In the store, most of the people will move if you say 'excuse me' but some will not pay attention or look at you like you are crazy. One of the things that used to get me in grocery stores was to be in line and the person behind bumps you with the cart. Then I developed the technique of when bumped, I bump back. :D Traffic, no better not go there, it is too irritating.

Meesha
Meesha

It happens time and time again. In our company, the network people constantly make changes that affect all systems, databases and applications and at the expense of our hair. Even other IT people are not informed of the changes and start to pull out their hair when a bevy of calls comes to the Help Desk, is forwarded for troubleshooting and may take two or more days to figure out "whaaaaat happppened?" Eventually the network people say, "oh by the way, we flashed to bios on the router over the weekend." Yeeeeish. Selfish and self centered are only two descriptions. Lack of ownership is another - I mean network guys taking ownership of the change and resulting problems. Management to date has been "blind" to the problems and seems to think that the network guys are "gods" (little g because management already holds the title with a big G). We recently started an ITIL initiative and still the network guys believe they are exempt from this process. Gosh, Sisyphus did not have to push or roll a boulder as big as our network guys. What did we do in our past lives to deserve this? AITW syndrome is bigger than you think.

ultimaxii
ultimaxii

I think for both the business and daily life encounters of people afflicted with AITW, it is a case of no-respect. These people know exactly what they are doing but simply don't care. On the business side of it, I think it's more-so a case of, "Not my job to tell so-and-so about whatever, I've got more important things to get done." Meanwhile everyone else assumes anyone else will take care of the problem, and without bothering to ask anyone else about whether it was or is going to be done.

DadsPad
DadsPad

and daily life. In daily life, out there in the world, it is viewed as being caused by inconsiderate, self centered people. I doubt that is always the case.
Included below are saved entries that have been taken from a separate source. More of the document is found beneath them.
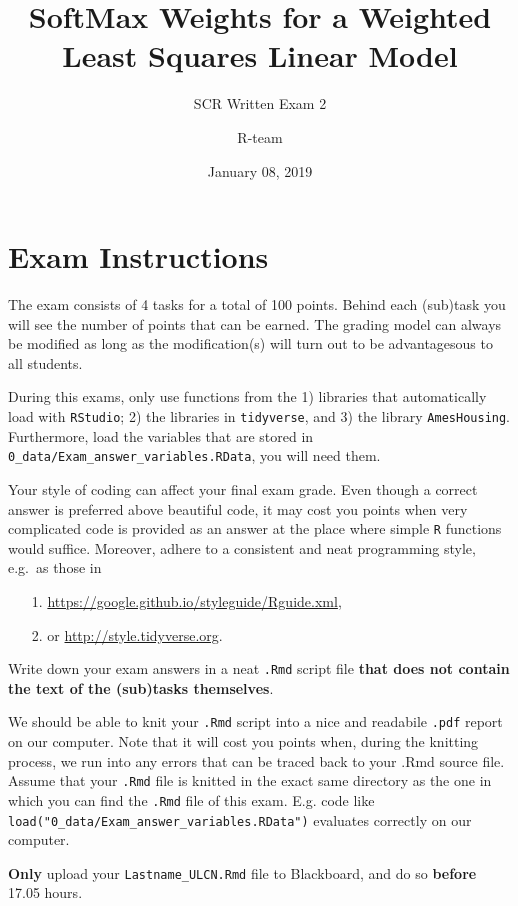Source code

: \documentclass[]{article}
\title{SoftMax Weights for a Weighted Least Squares Linear Model}
\subtitle{SCR Written Exam 2}
\author{R-team}
\date{January 08, 2019}
\begin{document}
\maketitle

\section{Exam Instructions}\label{exam-instructions}

The exam consists of 4 tasks for a total of 100 points. Behind each
(sub)task you will see the number of points that can be earned. The
grading model can always be modified as long as the modification(s) will
turn out to be advantagesous to all students.

During this exams, only use functions from the 1) libraries that
automatically load with \texttt{RStudio}; 2) the libraries in
\texttt{tidyverse}, and 3) the library \texttt{AmesHousing}.
Furthermore, load the variables that are stored in
\texttt{0\_data/Exam\_answer\_variables.RData}, you will need them.

Your style of coding can affect your final exam grade. Even though a
correct answer is preferred above beautiful code, it may cost you points
when very complicated code is provided as an answer at the place where
simple \texttt{R} functions would suffice. Moreover, adhere to a
consistent and neat programming style, e.g.~as those in

\begin{itemize}
\item[1.] \url{https://google.github.io/styleguide/Rguide.xml},
\item[2.] or \url{http://style.tidyverse.org}.
\end{itemize}

Write down your exam answers in a neat \texttt{.Rmd} script file
\textbf{that does not contain the text of the (sub)tasks themselves}.

We should be able to knit your \texttt{.Rmd} script into a nice and
readabile \texttt{.pdf} report on our computer. Note that it will cost
you points when, during the knitting process, we run into any errors
that can be traced back to your .Rmd source file. Assume that your
\texttt{.Rmd} file is knitted in the exact same directory as the one in
which you can find the \texttt{.Rmd} file of this exam. E.g. code like
\texttt{load("0\_data/Exam\_answer\_variables.RData")} evaluates
correctly on our computer.

\textbf{Only} upload your \texttt{Lastname\_ULCN.Rmd} file to
Blackboard, and do so \textbf{before} 17.05 hours.
\end{document}
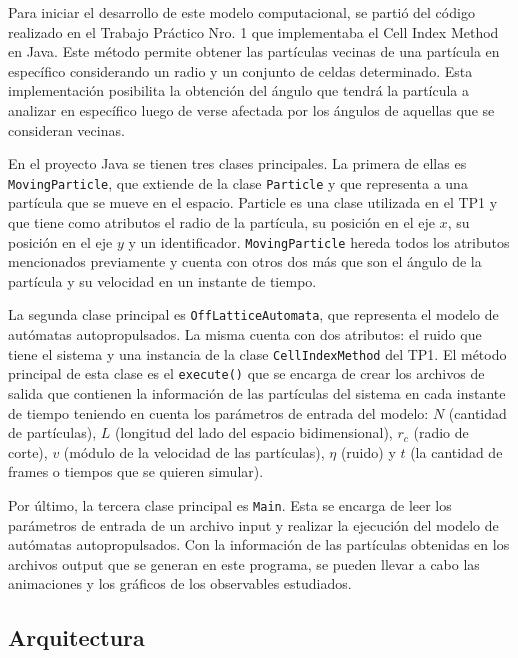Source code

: \documentclass[11pt]{article}
\begin{document}
    Para iniciar el desarrollo de este modelo computacional, se partió del código realizado en el Trabajo Práctico Nro. 1 que
    implementaba el Cell Index Method en Java. Este método permite obtener las partículas vecinas de una partícula en específico
    considerando un radio y un conjunto de celdas determinado. Esta implementación posibilita la obtención del ángulo que tendrá
    la partícula a analizar en específico luego de verse afectada por los ángulos de aquellas que se consideran vecinas.

    En el proyecto Java se tienen tres clases principales. La primera de ellas es \texttt{MovingParticle}, que extiende de
    la clase \texttt{Particle} y que representa a una partícula que se mueve en el espacio. Particle es una clase utilizada en el
    TP1 y que tiene como atributos el radio de la partícula, su posición en el eje $x$, su posición en el eje $y$ y un
    identificador. \texttt{MovingParticle} hereda todos los atributos mencionados previamente y cuenta con otros dos más que son
    el ángulo de la partícula y su velocidad en un instante de tiempo.

    La segunda clase principal es \texttt{OffLatticeAutomata}, que representa el modelo de autómatas autopropulsados. La misma cuenta
    con dos atributos: el ruido que tiene el sistema y una instancia de la clase \texttt{CellIndexMethod} del TP1. El método principal de esta clase
    es el \texttt{execute()} que se encarga de crear los archivos de salida que contienen la información de las partículas del sistema
    en cada instante de tiempo teniendo en cuenta los parámetros de entrada del modelo: $N$ (cantidad de partículas), $L$ (longitud
    del lado del espacio bidimensional), $r_c$ (radio de corte), $v$ (módulo de la velocidad de las partículas), $\eta$ (ruido) y
    $t$ (la cantidad de frames o tiempos que se quieren simular).

    Por último, la tercera clase principal es \texttt{Main}. Esta se encarga de leer los parámetros de entrada de un archivo input y
    realizar la ejecución del modelo de autómatas autopropulsados. Con la información de las partículas obtenidas en los archivos
    output que se generan en este programa, se pueden llevar a cabo las animaciones y los gráficos de los observables estudiados.

        \subsection{Arquitectura}
\end{document}

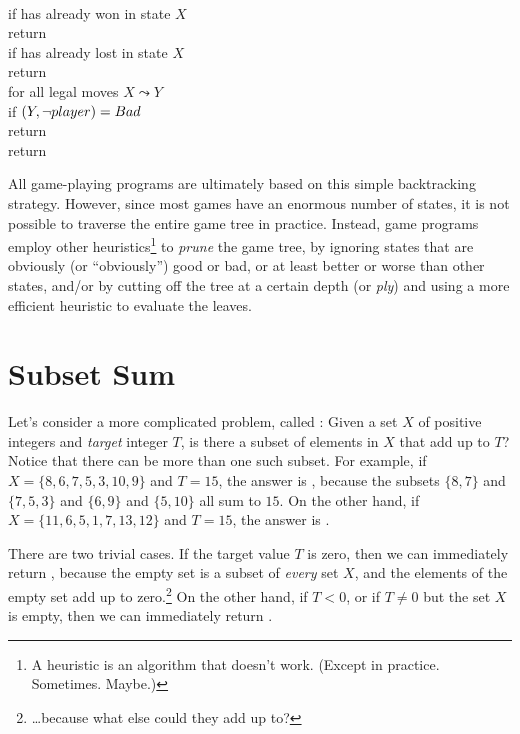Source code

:\begin{pseudocode}
\\
if  has already won in state $X$\\
\Indent return \\
if  has already lost in state $X$\\
\Indent return \\
for all legal moves $X \leadsto Y$\\
\Indent if $(Y, \neg\Var{player}) = \Const{Bad}$\\
\Indent\Indent return  \\
return  
\end{pseudocode}

All game-playing programs are ultimately based on this simple backtracking strategy.
However, since most games have an enormous number of states, it is not possible to traverse the entire game tree in practice.
Instead, game programs employ other heuristics\footnote{A heuristic is an algorithm that doesn’t work. (Except in practice. Sometimes. Maybe.)} to \textit{prune} the game tree, by ignoring states that are obviously (or “obviously”) good or bad, or at least better or worse than other states, and/or by cutting off the tree at a certain depth (or \textit{ply}) and using a more efficient heuristic to evaluate the leaves.

\section{Subset Sum}
\label{sec:2.3}

Let’s consider a more complicated problem, called : Given a set $X$ of positive integers and \textit{target} integer $T$, is there a subset of elements in $X$ that add up to $T$?
Notice that there can be more than one such subset.
For example, if $X = \{8, 6, 7, 5, 3, 10, 9\}$ and $T = 15$, the answer is , because the subsets $\{8, 7\}$ and $\{7, 5, 3\}$ and $\{6, 9\}$ and $\{5, 10\}$ all sum to $15$.
On the other hand, if $X = \{11, 6, 5, 1, 7, 13, 12\}$ and $T = 15$, the answer is .

There are two trivial cases.
If the target value $T$ is zero, then we can immediately return , because the empty set is a subset of \textit{every} set $X$, and the elements of the empty set add up to zero.\footnote{\dots because what else could they add up to?}
On the other hand, if $T < 0$, or if $T \neq 0$ but the set $X$ is empty, then we can immediately return .

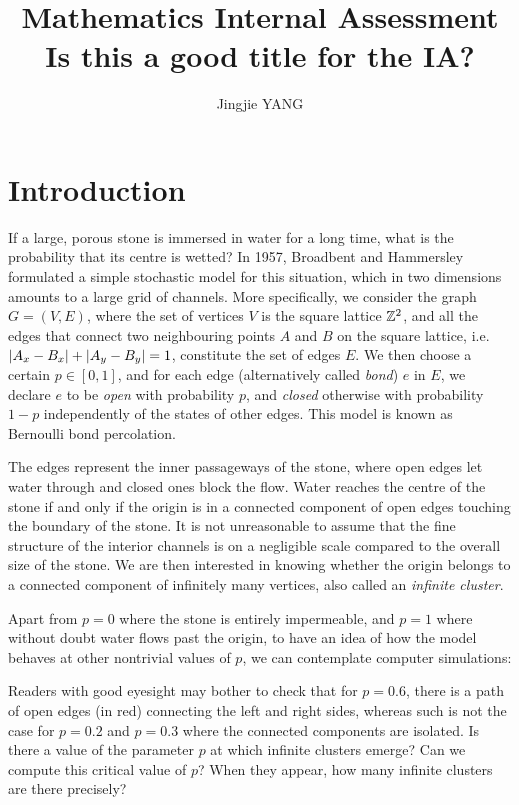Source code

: \documentclass[a4paper, 12pt]{article}
\title{
\textbf{Mathematics Internal Assessment}\\
\bigskip
Is this a good title for the IA?
}
\author{Jingjie YANG}
\date{}
\begin{document}
\maketitle

\section{Introduction}
If a large, porous stone is immersed in water for a long time, what is the probability that its centre is wetted? In 1957, Broadbent and Hammersley \autocite*[693]{broadbent_hammersley_1957} formulated a simple stochastic model for this situation, which in two dimensions amounts to a large grid of channels. More specifically, we consider the graph $G = (V, E)$, where the set of vertices $V$ is the square lattice $\mathbb{Z}^2$, and all the edges that connect two neighbouring points $A$ and $B$ on the square lattice, i.e. $\lvert A_x - B_x \rvert + \lvert A_y - B_y \rvert = 1$, constitute the set of edges $E$. We then choose a certain $p \in [0, 1]$, and for each edge (alternatively called \textit{bond}) $e$ in $E$, we declare $e$ to be \textit{open} with probability $p$, and \textit{closed} otherwise with probability $1 - p$ independently of the states of other edges. This model is known as Bernoulli bond percolation.



The edges represent the inner passageways of the stone, where open edges let water through and closed ones block the flow. Water reaches the centre of the stone if and only if the origin is in a connected component of open edges touching the boundary of the stone. It is not unreasonable to assume that the fine structure of the interior channels is on a negligible scale compared to the overall size of the stone. We are then interested in knowing whether the origin belongs to a connected component of infinitely many vertices, also called an \textit{infinite cluster}. 

Apart from $p = 0$ where the stone is entirely impermeable, and $p = 1$ where without doubt water flows past the origin, to have an idea of how the model behaves at other nontrivial values of $p$, we can contemplate computer simulations:


\break 

Readers with good eyesight may bother to check that for $p = 0.6$, there is a path of open edges (in red) connecting the left and right sides, whereas such is not the case for $p = 0.2$ and $p = 0.3$ where the connected components are isolated. Is there a value of the parameter $p$ at which infinite clusters emerge? Can we compute this critical value of $p$? When they appear, how many infinite clusters are there precisely?
\end{document}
I believe most of the people, if asked, would think they are very considerate of other people. It's like people in cars with cell phones do recognize people on cell phones while driving is a problem; they just don't think it applies to them! In the workplace, it is up to management to put in documentation controls, requiring approvals, preferrably email, before any changes are made. That way there is a trail of changes and people can be notified. But if management does not enforce this policy, then it will just keep happening.

shay_in_denver
shay_in_denver

Let's not forget that 95% of the time the person asked to perform the hands-on work doesn't know (and probably can't know) how the change will ripple through the workplace. We don't sit around dreaming up tasks; someone asked us to take action and that someone is supposed to know who else is impacted. If I were smart enough to predict every last ramification of every database change I'm directed to make, I'd be sitting on my yacht somewhere in Southern California, not in my cube.

Fregeus
Fregeus like.author.displayName 1 Like

...between not knowing and not caring. I think there is a lot of "not caring" in the world today because nothing is given today and respect is a thing of the past. Companies today want people who are aggressive go getters who will go the extra mile and give back a +value. That's not a characteristic of someone who respects his fellow man. Dog eat dog, may the best man win, do or die. These are words the world lives by today. Nobody wants to be left behind. We are too busy looking out for ourselves to care about how the others feel. We live in a sad sad time in history.